The bitter irony - according to his lawyer, Carlos Spector - is that by presenting himself as an "arriving alien," the reporter was not entitled to the judicial hearing that an illegal crosser would have received.
ICE's request to postpone his hearing until March means that Gutierrez will have waited nine months to plead his case.
So he sits and waits, missing his freedom and his son (who was released to family friends in the U.S. after a couple of months in custody). He wonders how he can make a new start, if he gets the chance.
"I am not a criminal," the reporter said in a telephone interview last week. "I am a journalist."
U.S. officials, Spector said, have called Gutierrez a "threat to the community" but offered no evidence. "They can't even come up with a rationale," Spector said. "They don't even try."

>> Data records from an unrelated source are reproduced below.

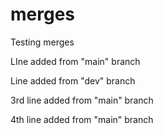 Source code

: # merges
Testing merges


LIne added from "main" branch

Line added from "dev" branch

3rd line added from "main" branch

4th line added from "main" branch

An ICE spokeswoman declined to comment, citing Gutierrez's privacy and the pending hearing.
Spector theorizes that the U.S. government is loath to offer relief to a journalist who has raised doubts about the Mexican military's conduct. That would embarrass an ally and trading partner.
Even if he could be released back to Mexico, Gutierrez said, he would not want to go, fearful about his safety and of leaving his son behind. "I love my country, but I can't go," he said. "Because if I do, I'm going to die."
Another El Diario reporter was shot to death last month outside his home in Ciudad Juarez, across the border from El Paso. An online newspaper editor at the funeral received a cell phone call: "You will be next."
Reporters Without Borders, an international nonprofit that advocates for journalists, has spearheaded attempts to win Gutierrez's release. The Catholic bishop of El Paso last week lent his voice to the campaign.
It would be nice to believe our government is trying only to protect us. But it's hard to imagine what's taking so long to decide Gutierrez's fate - or what would warrant holding a reporter for so long, without the chance to plead for his freedom.
In the meantime, the US government has pledged that it wants to help Mexico win its war on drugs and corruption.
A good way to start would be to protect the journalists who have risked their lives to help the public understand a sad, sad state of affairs.